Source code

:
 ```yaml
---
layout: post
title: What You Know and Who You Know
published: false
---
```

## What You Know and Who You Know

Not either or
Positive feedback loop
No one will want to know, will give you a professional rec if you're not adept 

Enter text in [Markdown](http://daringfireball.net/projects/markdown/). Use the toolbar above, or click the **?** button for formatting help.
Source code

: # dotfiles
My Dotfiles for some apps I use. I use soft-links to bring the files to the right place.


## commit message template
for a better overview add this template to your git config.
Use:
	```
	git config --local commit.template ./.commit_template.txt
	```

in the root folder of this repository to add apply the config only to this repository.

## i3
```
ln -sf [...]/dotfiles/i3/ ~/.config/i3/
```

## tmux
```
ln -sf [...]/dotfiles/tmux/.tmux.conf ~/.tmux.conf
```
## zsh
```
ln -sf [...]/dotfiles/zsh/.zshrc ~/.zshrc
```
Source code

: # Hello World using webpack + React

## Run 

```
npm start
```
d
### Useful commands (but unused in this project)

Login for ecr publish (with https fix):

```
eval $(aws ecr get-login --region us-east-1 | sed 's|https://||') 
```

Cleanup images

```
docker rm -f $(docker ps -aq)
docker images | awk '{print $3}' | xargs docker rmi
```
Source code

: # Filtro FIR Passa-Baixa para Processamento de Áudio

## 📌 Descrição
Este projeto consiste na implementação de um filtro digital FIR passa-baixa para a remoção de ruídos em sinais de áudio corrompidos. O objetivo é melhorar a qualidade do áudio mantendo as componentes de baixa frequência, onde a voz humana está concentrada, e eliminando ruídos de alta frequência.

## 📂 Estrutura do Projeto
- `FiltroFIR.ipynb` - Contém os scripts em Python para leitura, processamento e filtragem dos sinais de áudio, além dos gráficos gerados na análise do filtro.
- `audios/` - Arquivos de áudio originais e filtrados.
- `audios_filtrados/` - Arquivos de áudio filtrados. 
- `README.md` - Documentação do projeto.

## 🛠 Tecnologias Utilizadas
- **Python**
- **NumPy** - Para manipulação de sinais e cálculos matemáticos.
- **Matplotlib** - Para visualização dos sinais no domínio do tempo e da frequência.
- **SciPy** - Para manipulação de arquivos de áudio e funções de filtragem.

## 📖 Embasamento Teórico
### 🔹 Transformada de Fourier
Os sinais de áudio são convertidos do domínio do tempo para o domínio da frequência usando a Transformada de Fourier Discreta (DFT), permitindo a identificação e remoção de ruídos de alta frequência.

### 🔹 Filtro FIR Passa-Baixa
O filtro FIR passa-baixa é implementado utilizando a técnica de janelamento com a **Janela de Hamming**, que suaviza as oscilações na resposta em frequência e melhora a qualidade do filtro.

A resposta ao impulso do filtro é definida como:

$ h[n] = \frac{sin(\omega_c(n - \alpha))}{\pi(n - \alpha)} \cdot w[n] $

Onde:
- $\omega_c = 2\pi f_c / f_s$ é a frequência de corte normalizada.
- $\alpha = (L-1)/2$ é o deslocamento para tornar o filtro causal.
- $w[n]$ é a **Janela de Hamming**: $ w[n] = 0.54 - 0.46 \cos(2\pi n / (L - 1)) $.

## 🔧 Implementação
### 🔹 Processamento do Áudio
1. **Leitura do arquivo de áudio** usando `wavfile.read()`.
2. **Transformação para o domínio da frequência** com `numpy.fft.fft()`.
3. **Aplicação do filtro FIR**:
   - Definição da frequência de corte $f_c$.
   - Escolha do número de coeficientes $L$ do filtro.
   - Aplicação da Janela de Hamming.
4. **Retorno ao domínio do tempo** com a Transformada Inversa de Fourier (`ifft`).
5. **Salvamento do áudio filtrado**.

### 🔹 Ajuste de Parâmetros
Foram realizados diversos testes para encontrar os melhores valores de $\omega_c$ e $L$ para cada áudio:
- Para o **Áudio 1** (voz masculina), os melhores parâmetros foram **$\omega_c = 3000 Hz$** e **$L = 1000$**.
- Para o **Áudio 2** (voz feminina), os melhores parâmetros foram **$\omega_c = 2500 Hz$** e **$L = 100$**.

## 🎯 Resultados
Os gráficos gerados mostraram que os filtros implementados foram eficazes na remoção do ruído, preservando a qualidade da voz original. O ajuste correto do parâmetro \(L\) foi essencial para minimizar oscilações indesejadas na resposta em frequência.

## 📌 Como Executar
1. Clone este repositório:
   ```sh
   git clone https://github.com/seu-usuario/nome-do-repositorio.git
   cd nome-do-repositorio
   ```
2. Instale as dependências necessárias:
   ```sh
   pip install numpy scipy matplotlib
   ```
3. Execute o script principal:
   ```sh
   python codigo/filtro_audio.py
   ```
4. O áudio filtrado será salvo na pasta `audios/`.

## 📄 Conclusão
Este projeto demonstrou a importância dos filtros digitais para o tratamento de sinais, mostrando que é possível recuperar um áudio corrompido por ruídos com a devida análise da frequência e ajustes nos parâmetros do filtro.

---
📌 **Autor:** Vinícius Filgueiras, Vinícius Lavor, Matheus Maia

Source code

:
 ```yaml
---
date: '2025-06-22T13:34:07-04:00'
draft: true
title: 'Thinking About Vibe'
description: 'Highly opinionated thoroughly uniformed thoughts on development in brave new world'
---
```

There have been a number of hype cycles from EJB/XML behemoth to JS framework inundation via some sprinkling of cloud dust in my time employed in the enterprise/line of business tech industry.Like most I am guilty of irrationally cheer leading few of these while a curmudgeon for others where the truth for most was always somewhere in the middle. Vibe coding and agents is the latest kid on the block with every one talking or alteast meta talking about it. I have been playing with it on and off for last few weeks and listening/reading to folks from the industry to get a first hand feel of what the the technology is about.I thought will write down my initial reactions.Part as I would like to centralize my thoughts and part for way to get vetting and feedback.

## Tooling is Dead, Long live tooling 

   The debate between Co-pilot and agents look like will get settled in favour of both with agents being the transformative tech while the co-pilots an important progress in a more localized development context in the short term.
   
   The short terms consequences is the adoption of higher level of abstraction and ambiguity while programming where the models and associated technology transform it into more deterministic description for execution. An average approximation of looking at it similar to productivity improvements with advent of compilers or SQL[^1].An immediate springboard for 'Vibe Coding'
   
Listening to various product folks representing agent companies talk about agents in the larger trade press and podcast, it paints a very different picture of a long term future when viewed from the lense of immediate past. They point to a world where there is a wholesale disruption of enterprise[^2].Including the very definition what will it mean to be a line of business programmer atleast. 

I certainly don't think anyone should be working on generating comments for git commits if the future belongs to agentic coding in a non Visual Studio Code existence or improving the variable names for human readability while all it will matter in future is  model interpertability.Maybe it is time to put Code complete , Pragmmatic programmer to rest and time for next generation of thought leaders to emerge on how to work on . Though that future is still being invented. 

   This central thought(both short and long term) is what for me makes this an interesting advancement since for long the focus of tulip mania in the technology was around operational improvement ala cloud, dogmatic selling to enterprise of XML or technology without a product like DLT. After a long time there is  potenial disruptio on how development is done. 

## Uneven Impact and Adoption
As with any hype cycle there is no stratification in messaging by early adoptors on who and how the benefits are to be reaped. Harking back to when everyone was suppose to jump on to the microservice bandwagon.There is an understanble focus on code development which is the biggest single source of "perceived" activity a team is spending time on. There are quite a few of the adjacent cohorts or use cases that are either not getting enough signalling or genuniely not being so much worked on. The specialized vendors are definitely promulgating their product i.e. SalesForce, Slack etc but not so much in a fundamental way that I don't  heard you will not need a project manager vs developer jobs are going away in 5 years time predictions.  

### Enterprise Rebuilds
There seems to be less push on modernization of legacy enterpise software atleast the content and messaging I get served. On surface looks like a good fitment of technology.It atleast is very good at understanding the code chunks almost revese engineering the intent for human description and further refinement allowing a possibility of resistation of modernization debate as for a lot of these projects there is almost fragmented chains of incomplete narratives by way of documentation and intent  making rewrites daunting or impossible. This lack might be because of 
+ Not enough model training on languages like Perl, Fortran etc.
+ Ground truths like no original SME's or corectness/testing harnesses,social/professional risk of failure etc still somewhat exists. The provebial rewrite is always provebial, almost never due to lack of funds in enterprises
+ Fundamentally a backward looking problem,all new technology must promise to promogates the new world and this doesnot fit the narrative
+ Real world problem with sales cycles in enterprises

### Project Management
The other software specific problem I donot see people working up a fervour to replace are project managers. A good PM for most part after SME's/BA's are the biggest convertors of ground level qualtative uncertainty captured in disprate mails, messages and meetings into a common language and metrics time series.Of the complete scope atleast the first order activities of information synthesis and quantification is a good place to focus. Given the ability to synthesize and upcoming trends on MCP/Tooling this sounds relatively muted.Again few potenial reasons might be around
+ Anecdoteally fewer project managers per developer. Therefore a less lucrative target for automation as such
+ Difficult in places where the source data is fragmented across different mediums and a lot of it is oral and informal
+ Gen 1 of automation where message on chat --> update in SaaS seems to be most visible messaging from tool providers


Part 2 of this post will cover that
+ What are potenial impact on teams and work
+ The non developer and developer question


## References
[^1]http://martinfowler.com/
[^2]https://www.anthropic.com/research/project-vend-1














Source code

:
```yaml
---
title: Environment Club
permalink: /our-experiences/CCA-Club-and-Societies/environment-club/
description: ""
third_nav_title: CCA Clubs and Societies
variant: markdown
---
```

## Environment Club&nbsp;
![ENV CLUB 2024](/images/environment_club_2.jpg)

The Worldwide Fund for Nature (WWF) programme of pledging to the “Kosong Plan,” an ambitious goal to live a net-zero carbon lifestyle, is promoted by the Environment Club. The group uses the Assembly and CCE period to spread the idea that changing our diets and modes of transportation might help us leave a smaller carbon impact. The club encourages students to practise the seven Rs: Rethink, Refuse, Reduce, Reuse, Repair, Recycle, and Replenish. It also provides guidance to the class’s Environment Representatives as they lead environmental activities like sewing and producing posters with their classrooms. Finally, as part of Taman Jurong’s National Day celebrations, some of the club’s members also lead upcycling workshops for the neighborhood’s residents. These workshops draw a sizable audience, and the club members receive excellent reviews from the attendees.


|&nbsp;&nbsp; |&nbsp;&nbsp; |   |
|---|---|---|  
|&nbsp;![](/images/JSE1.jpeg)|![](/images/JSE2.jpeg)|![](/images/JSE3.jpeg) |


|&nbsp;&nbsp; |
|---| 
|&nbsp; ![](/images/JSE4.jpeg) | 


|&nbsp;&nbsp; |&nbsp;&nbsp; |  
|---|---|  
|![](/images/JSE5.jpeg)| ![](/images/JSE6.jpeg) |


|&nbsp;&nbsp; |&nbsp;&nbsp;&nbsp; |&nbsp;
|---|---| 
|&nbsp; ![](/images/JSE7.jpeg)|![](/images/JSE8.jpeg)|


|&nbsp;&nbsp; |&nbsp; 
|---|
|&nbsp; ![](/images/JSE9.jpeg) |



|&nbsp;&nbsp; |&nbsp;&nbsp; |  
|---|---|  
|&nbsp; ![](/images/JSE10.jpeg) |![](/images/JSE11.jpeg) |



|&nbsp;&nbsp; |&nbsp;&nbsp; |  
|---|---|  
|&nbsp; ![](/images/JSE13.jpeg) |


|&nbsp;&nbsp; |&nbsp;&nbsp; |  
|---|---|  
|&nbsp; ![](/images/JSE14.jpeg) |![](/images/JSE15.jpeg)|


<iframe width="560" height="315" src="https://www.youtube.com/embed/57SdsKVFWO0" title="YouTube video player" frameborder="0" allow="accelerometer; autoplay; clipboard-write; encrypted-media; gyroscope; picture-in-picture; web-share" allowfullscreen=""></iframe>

▬▬▬▬▬▬

▸ **EXERCISE DESCRIPTION**: Return each line of the records above in which the word "usando" occurs.

▸ **SOLUTION FOR THIS PROBLEM**:
Os sinais de áudio são convertidos do domínio do tempo para o domínio da frequência usando a Transformada de Fourier Discreta (DFT), permitindo a identificação e remoção de ruídos de alta frequência.
1. **Leitura do arquivo de áudio** usando `wavfile.read()`.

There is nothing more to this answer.